• [What you will do] Write only the number of lines in the entries below that contain the string "parameters".

• [Working data]
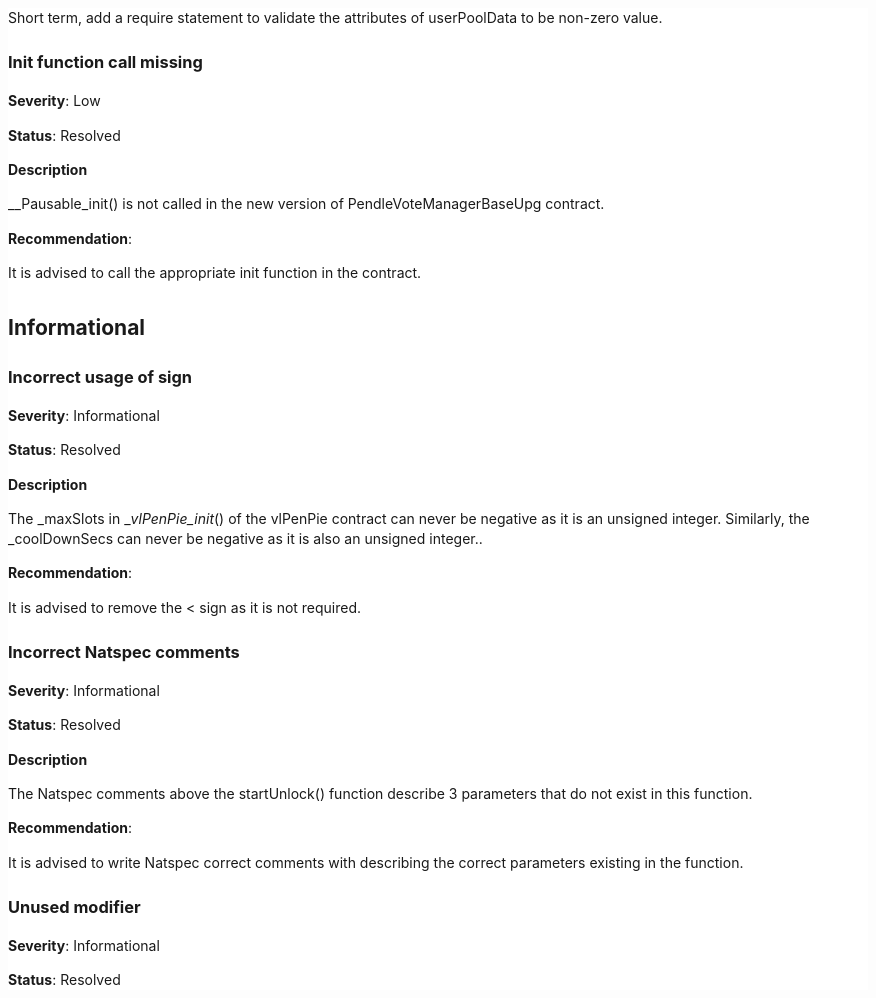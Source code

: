 Short term, add a require statement to validate the attributes of userPoolData to be non-zero value.

### Init function call missing

**Severity**: Low

**Status**: Resolved

**Description**

__Pausable_init() is not called in the new version of PendleVoteManagerBaseUpg contract.

**Recommendation**:

It is advised to call the appropriate init function in the contract.


## Informational

### Incorrect usage of sign

**Severity**: Informational

**Status**:  Resolved

**Description**

The _maxSlots in __vlPenPie_init_() of the vlPenPie contract can never be negative as it is an unsigned integer.
Similarly, the  _coolDownSecs can never be negative as it is also an unsigned integer..

**Recommendation**:

It is advised to remove the < sign as it is not required.


### Incorrect Natspec comments

**Severity**: Informational

**Status**:  Resolved

**Description**

The Natspec comments above the startUnlock() function describe 3 parameters that do not exist in this function.

**Recommendation**:

It is advised to write Natspec correct comments with describing the correct parameters existing in the function. 


### Unused modifier

**Severity**: Informational

**Status**:  Resolved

• [Solution] 2